Friday
- Categories: Photographs
- Frequency: Shūkan (weekly)
- First issue: 9 November 1984; 40 years ago
- Company: Kodansha
- Country: Japan
- Based in: Tokyo
- Language: Japanese
- Website: friday.kodansha.ne.jp

= Friday (magazine) =

Japanese weekly magazine

Friday (フライデー, Furaidē) is a Japanese weekly magazine that contains celebrity gossip, politics, news, and simply. It is published by Kodansha. New issues are released every Friday, hence the name.

==History==
Friday was launched on 9 November 1984. The magazine is best known for its candid, paparazzi-style photographs of celebrities and politicians, accompanied by often scandalous rumors of their private lives. Such coverage is considered too risqué for daily newspapers.
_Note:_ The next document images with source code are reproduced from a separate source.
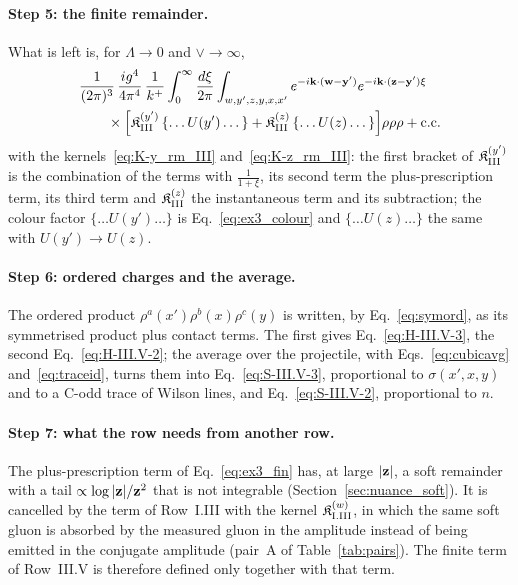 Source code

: \paragraph{Step 5: the finite remainder.} What is left is, for $\Lambda\to0$ and $\vee\to\infty$,
\begin{align}\label{eq:ex3_fin}
&\frac{1}{(2\pi)^3}\,\frac{ig^4}{4\pi^4}\,\frac{1}{k^+}\int_0^\infty\frac{d\xi}{2\pi}\int_{w,y',z,y,x,x'}e^{-i\mathbf{k}\cdot(\mathbf{w}-\mathbf{y}')}e^{-i\mathbf{k}\cdot(\mathbf{z}-\mathbf{y}')\xi}\notag\\
&\qquad\times\Big[\mathfrak K^{(y')}_{\rm III}\,\{\dots U(y')\dots\}+\mathfrak K^{(z)}_{\rm III}\,\{\dots U(z)\dots\}\Big]\rho\rho\rho+{\rm c.c.}
\end{align}
with the kernels~\eqref{eq:K-y_rm_III} and~\eqref{eq:K-z_rm_III}: the first bracket of $\mathfrak K^{(y')}_{\rm III}$ is the combination of the terms with $\frac{1}{1+\xi}$, its second term the plus-prescription term, its third term and $\mathfrak K^{(z)}_{\rm III}$ the instantaneous term and its subtraction; the colour factor $\{\dots U(y')\dots\}$ is Eq.~\eqref{eq:ex3_colour} and $\{\dots U(z)\dots\}$ the same with $U(y')\to U(z)$.

\paragraph{Step 6: ordered charges and the average.} The ordered product $\rho^a(x')\rho^b(x)\rho^c(y)$ is written, by Eq.~\eqref{eq:symord}, as its symmetrised product plus contact terms. The first gives Eq.~\eqref{eq:H-III.V-3}, the second Eq.~\eqref{eq:H-III.V-2}; the average over the projectile, with Eqs.~\eqref{eq:cubicavg} and~\eqref{eq:traceid}, turns them into Eq.~\eqref{eq:S-III.V-3}, proportional to $\sigma(x',x,y)$ and to a C-odd trace of Wilson lines, and Eq.~\eqref{eq:S-III.V-2}, proportional to $n$.

\paragraph{Step 7: what the row needs from another row.} The plus-prescription term of Eq.~\eqref{eq:ex3_fin} has, at large $|\mathbf{z}|$, a soft remainder with a tail $\propto\log|\mathbf{z}|/\mathbf{z}^2$ that is not integrable (Section~\ref{sec:nuance_soft}). It is cancelled by the term of Row~I.III with the kernel $\mathfrak K^{(w)}_{\rm I.III}$, in which the same soft gluon is absorbed by the measured gluon in the amplitude instead of being emitted in the conjugate amplitude (pair~A of Table~\ref{tab:pairs}). The finite term of Row~III.V is therefore defined only together with that term.

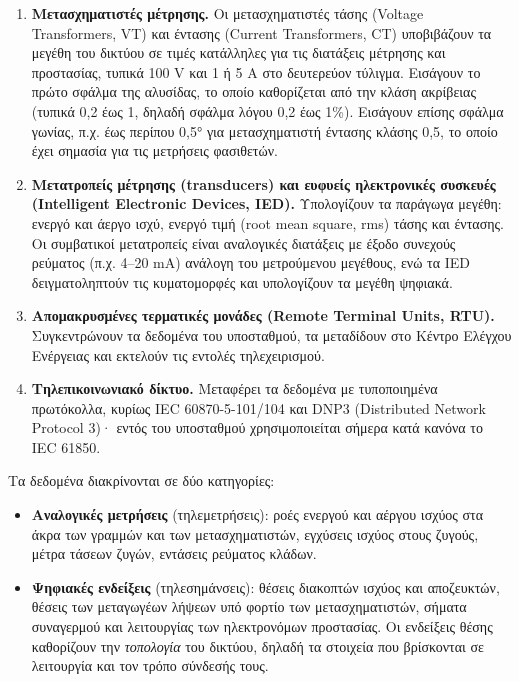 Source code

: \begin{enumerate}
\item \textbf{Μετασχηματιστές μέτρησης.} Οι μετασχηματιστές τάσης (Voltage Transformers, VT) και
      έντασης (Current Transformers, CT)
      υποβιβάζουν τα μεγέθη του δικτύου σε τιμές κατάλληλες για τις διατάξεις μέτρησης
      και προστασίας, τυπικά 100 V και 1 ή 5 A στο δευτερεύον τύλιγμα. Εισάγουν το πρώτο
      σφάλμα της αλυσίδας, το οποίο καθορίζεται από την κλάση ακρίβειας (τυπικά 0,2 έως 1,
      δηλαδή σφάλμα λόγου 0,2 έως 1\%). Εισάγουν επίσης σφάλμα γωνίας, π.χ. έως περίπου 0,5°
      για μετασχηματιστή έντασης κλάσης 0,5, το οποίο έχει σημασία για τις μετρήσεις
      φασιθετών.
\item \textbf{Μετατροπείς μέτρησης (transducers) και ευφυείς ηλεκτρονικές συσκευές (Intelligent
      Electronic Devices, IED).}
      Υπολογίζουν τα παράγωγα μεγέθη: ενεργό και άεργο ισχύ, ενεργό τιμή (root mean
      square, rms) τάσης και έντασης. Οι συμβατικοί μετατροπείς είναι αναλογικές διατάξεις με
      έξοδο συνεχούς ρεύματος (π.χ. 4--20 mA) ανάλογη του μετρούμενου μεγέθους, ενώ τα IED
      δειγματοληπτούν τις κυματομορφές και υπολογίζουν τα μεγέθη ψηφιακά.
\item \textbf{Απομακρυσμένες τερματικές μονάδες (Remote Terminal Units, RTU).} Συγκεντρώνουν τα δεδομένα του
      υποσταθμού, τα μεταδίδουν στο Κέντρο Ελέγχου Ενέργειας και εκτελούν τις εντολές
      τηλεχειρισμού.
\item \textbf{Τηλεπικοινωνιακό δίκτυο.} Μεταφέρει τα δεδομένα με τυποποιημένα πρωτόκολλα,
      κυρίως IEC 60870-5-101/104 και DNP3 (Distributed Network Protocol 3)· εντός του υποσταθμού χρησιμοποιείται σήμερα
      κατά κανόνα το IEC 61850.
\end{enumerate}

Τα δεδομένα διακρίνονται σε δύο κατηγορίες:

\begin{itemize}
\item \textbf{Αναλογικές μετρήσεις} (τηλεμετρήσεις): ροές ενεργού και αέργου ισχύος στα
      άκρα των γραμμών και των μετασχηματιστών, εγχύσεις ισχύος στους ζυγούς, μέτρα τάσεων
      ζυγών, εντάσεις ρεύματος κλάδων.
\item \textbf{Ψηφιακές ενδείξεις} (τηλεσημάνσεις): θέσεις διακοπτών ισχύος και αποζευκτών,
      θέσεις των μεταγωγέων λήψεων υπό φορτίο των μετασχηματιστών, σήματα συναγερμού και
      λειτουργίας των ηλεκτρονόμων προστασίας. Οι ενδείξεις θέσης καθορίζουν την
      \emph{τοπολογία} του δικτύου, δηλαδή τα στοιχεία που βρίσκονται σε λειτουργία και τον
      τρόπο σύνδεσής τους.
\end{itemize}

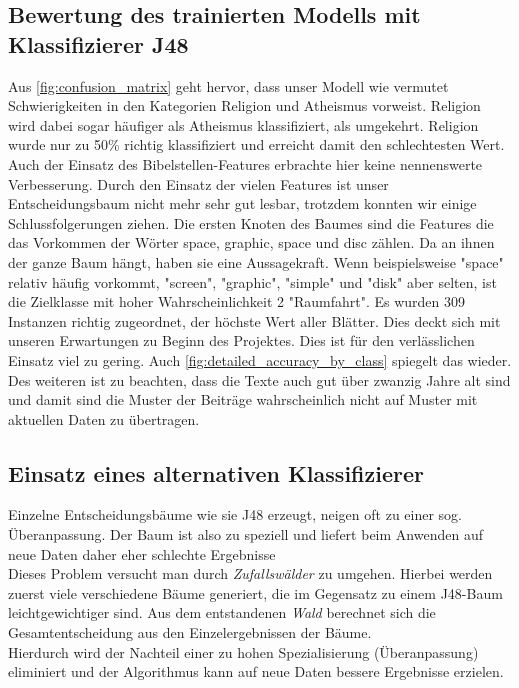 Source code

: \documentclass[
	11pt,
	a4paper
]{scrartcl}
\begin{document}
\subsection{Bewertung des trainierten Modells mit Klassifizierer J48}
Aus \autoref{fig:confusion_matrix} geht hervor, dass unser Modell wie vermutet Schwierigkeiten in den Kategorien Religion und Atheismus vorweist. 
Religion wird dabei sogar häufiger als Atheismus klassifiziert, als umgekehrt. 
Religion wurde nur zu 50\% richtig klassifiziert und erreicht damit den schlechtesten Wert. 
Auch der Einsatz des Bibelstellen-Features erbrachte hier keine nennenswerte
Verbesserung.
Durch den Einsatz der vielen Features ist unser Entscheidungsbaum nicht mehr sehr gut lesbar, trotzdem
konnten wir einige Schlussfolgerungen ziehen.
Die ersten Knoten des Baumes sind die Features die das Vorkommen der Wörter space, graphic, space
und disc zählen. Da an ihnen der ganze Baum hängt, haben sie eine Aussagekraft.
Wenn beispielsweise "space" relativ häufig vorkommt, "screen", "graphic", "simple" und "disk" aber selten, ist die Zielklasse mit hoher Wahrscheinlichkeit 2 "Raumfahrt". Es wurden 309 Instanzen richtig zugeordnet, der höchste Wert aller Blätter. Dies deckt sich mit unseren Erwartungen zu Beginn des Projektes.
Dies ist für den verlässlichen Einsatz viel zu gering.
Auch \autoref{fig:detailed_accuracy_by_class} spiegelt das wieder.
Des weiteren ist zu beachten, dass die Texte auch gut über zwanzig Jahre alt sind und damit sind die Muster der Beiträge wahrscheinlich nicht
auf Muster mit aktuellen Daten zu übertragen.

\subsection{Einsatz eines alternativen Klassifizierer}
Einzelne Entscheidungsbäume wie sie J48 erzeugt, neigen oft zu einer sog. Überanpassung. Der Baum ist also zu speziell und liefert beim
Anwenden auf neue Daten daher eher schlechte Ergebnisse\\

Dieses Problem versucht man durch \emph{Zufallswälder} zu umgehen. Hierbei werden zuerst viele verschiedene Bäume generiert, die im
Gegensatz zu einem J48-Baum leichtgewichtiger sind. Aus dem entstandenen \emph{Wald} berechnet sich die Gesamtentscheidung aus den
Einzelergebnissen der Bäume.\\
Hierdurch wird der Nachteil einer zu hohen Spezialisierung (Überanpassung) eliminiert und der
Algorithmus kann auf neue Daten bessere Ergebnisse erzielen.\\
\end{document}
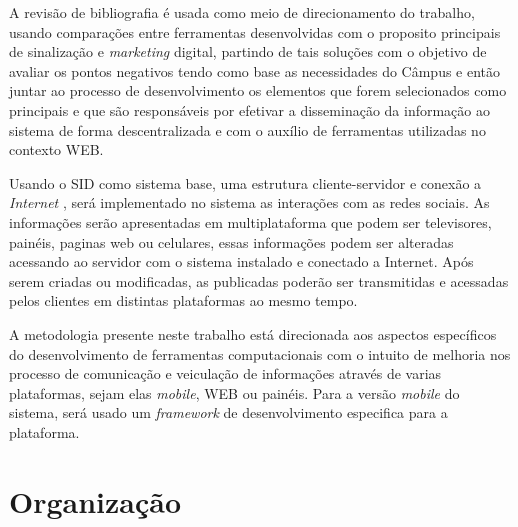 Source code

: A revisão de bibliografia é usada como meio de direcionamento do trabalho, usando comparações entre ferramentas desenvolvidas com o proposito principais de sinalização e \textit{marketing} digital, partindo de tais soluções com o objetivo de avaliar os pontos negativos tendo como base as necessidades do Câmpus e então juntar ao processo de desenvolvimento os elementos que forem selecionados como principais e que são responsáveis por efetivar a disseminação da informação ao sistema de forma descentralizada e com o auxílio de ferramentas utilizadas no contexto WEB.
	 
Usando o SID como sistema base, uma estrutura cliente-servidor e conexão a \textit{Internet} , será implementado no sistema as interações com as redes sociais. As informações serão apresentadas em multiplataforma que podem ser televisores, painéis, paginas web ou celulares, essas informações podem ser alteradas acessando ao servidor com o sistema instalado e conectado a Internet. Após serem criadas ou modificadas, as publicadas poderão ser transmitidas e acessadas pelos clientes em distintas plataformas ao mesmo tempo.

A metodologia presente neste trabalho está direcionada aos aspectos específicos do desenvolvimento de ferramentas computacionais com o intuito de melhoria nos processo de comunicação e veiculação de informações através de varias plataformas, sejam elas \textit{mobile}, WEB ou painéis. Para a versão \textit{mobile} do sistema, será usado um \textit{framework} de desenvolvimento especifica para a plataforma.

\section{Organização}
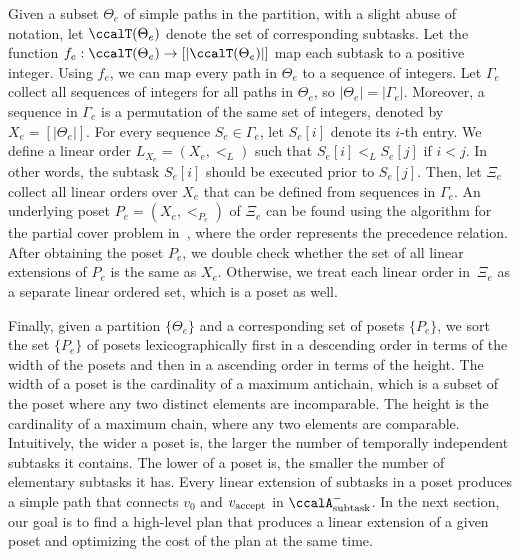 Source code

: \documentclass[Afour,sageh,times]{sagej}
\newcommand{\auto}[1]{\ccalA_{\textup{#1}}}
\newcommand{\vertex}[1]{v_{\textup{#1}}}
\begin{document}
Given a subset $\Theta_e$ of simple paths in the partition, with a slight abuse of notation, let $\ccalT(\Theta_e)$ denote the set of corresponding  subtasks. Let the function $f_e:\ccalT(\Theta_e)\to [|\ccalT(\Theta_e)|]$ map each subtask to a positive integer. Using $f_e$, we can map every path in $\Theta_e$ to a sequence of integers. Let $\Gamma_e$ collect all sequences of integers for all paths in $\Theta_e$, so $|\Theta_e| =  |\Gamma_e|$. Moreover, a sequence in $\Gamma_e$ is a permutation of the same set of integers, denoted by $X_e = [|\Theta_e|]$. For every sequence $S_e \in \Gamma_e$, let $S_e[i]$ denote its $i$-th entry. We define a linear order $L_{X_e} = (X_e, <_L)$ such that  $S_e[i]  <_L  S_e[j] $ if $i  <  j$. In other words, the subtask $S_e[i]$ should be executed prior to  $S_e[j]$. Then, let $\Xi_e$ collect all linear orders over $X_e$ that can be defined from sequences in $\Gamma_e$. An underlying poset $P_e  = (X_e, <_{P_e})$ of $\Xi_e$ can be found using the algorithm for the partial cover problem in~\cite{heath2013poset}, where the order represents the precedence relation. After obtaining the poset $P_e$, we double check whether the set of all linear extensions of $P_e$ is the same as $X_e$. Otherwise, we treat each linear order in~$\Xi_e$ as a separate linear ordered set, which is a poset as well.

{Finally, given a partition $\{\Theta_e\}$ and a corresponding set of posets $\{P_e\}$, we sort the set $\{P_e\}$ of posets   lexicographically first in a descending order in terms of the width of the posets and then in a ascending order in terms of the height.  The width of a poset  is the cardinality of a maximum antichain, which is a subset of the poset where any two distinct elements are incomparable. The height is the cardinality of a maximum chain, where any two elements are comparable. Intuitively, the wider a poset is, the larger the number of temporally independent subtasks it contains. The lower of a poset is, the smaller the number of elementary subtasks it has.} Every linear extension of subtasks in a poset produces a simple path that connects $v_0$ and $\vertex{accept}$ in $\auto{subtask}^-$. In the next section, our goal is to find a high-level plan that produces a linear extension of a given poset and optimizing the cost of the plan at the same time.
\end{document}
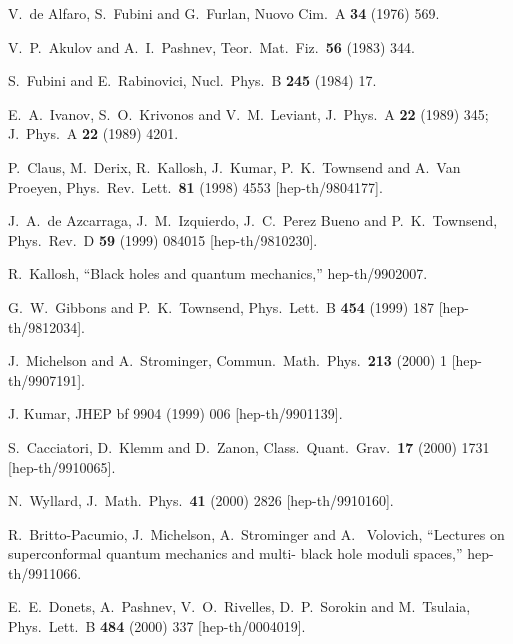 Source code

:\documentclass[a4paper,12pt]{article}
\begin{document}
\begin{thebibliography}{99}

V.~de Alfaro, S.~Fubini and G.~Furlan,
Nuovo Cim.\ A {\bf 34} (1976) 569.

V.~P.~Akulov and A.~I.~Pashnev,
Teor.\ Mat.\ Fiz.\  {\bf 56} (1983) 344.

S.~Fubini and E.~Rabinovici,
Nucl.\ Phys.\ B {\bf 245} (1984) 17.

E.~A.~Ivanov, S.~O.~Krivonos and V.~M.~Leviant,
J.\ Phys.\ A {\bf 22} (1989) 345;
J.\ Phys.\ A {\bf 22} (1989) 4201.

P.~Claus, M.~Derix, R.~Kallosh, J.~Kumar, P.~K.~Townsend and
A.~Van Proeyen,
Phys.\ Rev.\ Lett.\  {\bf 81} (1998) 4553
[hep-th/9804177].


J.~A.~de Azcarraga, J.~M.~Izquierdo, J.~C.~Perez Bueno and
P.~K.~Townsend,
Phys.\ Rev.\ D {\bf 59} (1999) 084015
[hep-th/9810230].


R.~Kallosh,
``Black holes and quantum mechanics,''
hep-th/9902007.


G.~W.~Gibbons and P.~K.~Townsend,
Phys.\ Lett.\ B {\bf 454} (1999) 187
[hep-th/9812034].


J.~Michelson and A.~Strominger,
Commun.\ Math.\ Phys.\  {\bf 213} (2000) 1
[hep-th/9907191].


J. Kumar,
JHEP {bf 9904} (1999)  006
[hep-th/9901139].


S.~Cacciatori, D.~Klemm and D.~Zanon,
Class.\ Quant.\ Grav.\  {\bf 17} (2000) 1731
[hep-th/9910065].

N.~Wyllard,
J.\ Math.\ Phys.\  {\bf 41} (2000) 2826
[hep-th/9910160].


R.~Britto-Pacumio, J.~Michelson, A.~Strominger and A.~
Volovich,
``Lectures on superconformal quantum mechanics and multi-
black hole  moduli spaces,''
hep-th/9911066.


E.~E.~Donets, A.~Pashnev, V.~O.~Rivelles, D.~P.~Sorokin and
M.~Tsulaia,
Phys.\ Lett.\ B {\bf 484} (2000) 337
[hep-th/0004019].



\end{thebibliography}
\end{document}
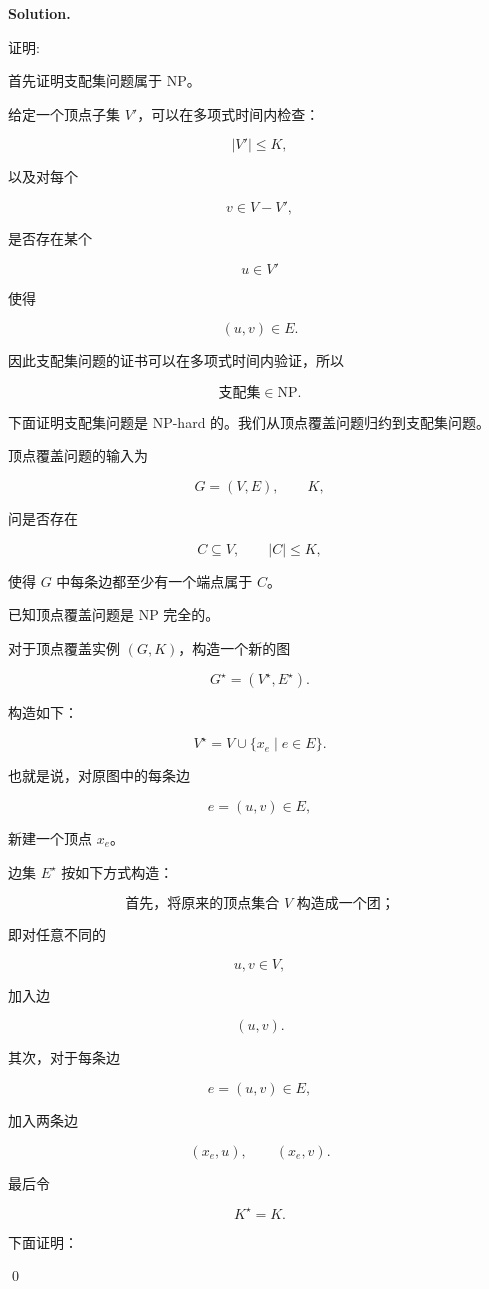 \documentclass[11pt]{article}
\newenvironment{solution}{
\par\noindent\textbf{Solution.}\par\noindent
}{\qed}
\begin{document}
\begin{solution}
证明:

首先证明支配集问题属于 NP。

给定一个顶点子集 \(V'\)，可以在多项式时间内检查：

\[
|V'|\leq K,
\]

以及对每个

\[
v\in V-V',
\]

是否存在某个

\[
u\in V'
\]

使得

\[
(u,v)\in E.
\]

因此支配集问题的证书可以在多项式时间内验证，所以

\[
\text{支配集}\in \mathrm{NP}.
\]

下面证明支配集问题是 NP-hard 的。我们从顶点覆盖问题归约到支配集问题。

顶点覆盖问题的输入为

\[
G=(V,E),\qquad K,
\]

问是否存在

\[
C\subseteq V,\qquad |C|\leq K,
\]

使得 \(G\) 中每条边都至少有一个端点属于 \(C\)。

已知顶点覆盖问题是 NP 完全的。

对于顶点覆盖实例 \((G,K)\)，构造一个新的图

\[
G^\star=(V^\star,E^\star).
\]

构造如下：

\[
V^\star = V \cup \{x_e\mid e\in E\}.
\]

也就是说，对原图中的每条边

\[
e=(u,v)\in E,
\]

新建一个顶点 \(x_e\)。

边集 \(E^\star\) 按如下方式构造：

\[
\text{首先，将原来的顶点集合 } V \text{ 构造成一个团；}
\]

即对任意不同的

\[
u,v\in V,
\]

加入边

\[
(u,v).
\]

其次，对于每条边

\[
e=(u,v)\in E,
\]

加入两条边

\[
(x_e,u),\qquad (x_e,v).
\]

最后令

\[
K^\star=K.
\]

下面证明：


\end{solution}
\end{document}
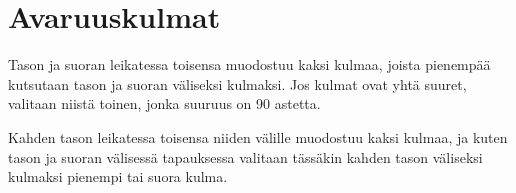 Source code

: \section*{Avaruuskulmat}

Tason ja suoran leikatessa toisensa muodostuu kaksi kulmaa, joista pienempää kutsutaan tason ja suoran väliseksi kulmaksi. Jos kulmat ovat yhtä suuret, valitaan niistä toinen, jonka suuruus on 90 astetta. %

Kahden tason leikatessa toisensa niiden välille muodostuu kaksi kulmaa, ja kuten tason ja suoran välisessä tapauksessa valitaan tässäkin kahden tason väliseksi kulmaksi pienempi tai suora kulma.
To be featured in Friday in this way is sometimes referred to as "Getting Fridayed" Friday Sareru (フライデーされる).

A special supplementary issue called Friday Dynamite is published several times a year.

In 2003, the magazine published its 1,000th issue – a double issue covering both the Golden Week and the Bon Festival/Christmas and holiday season.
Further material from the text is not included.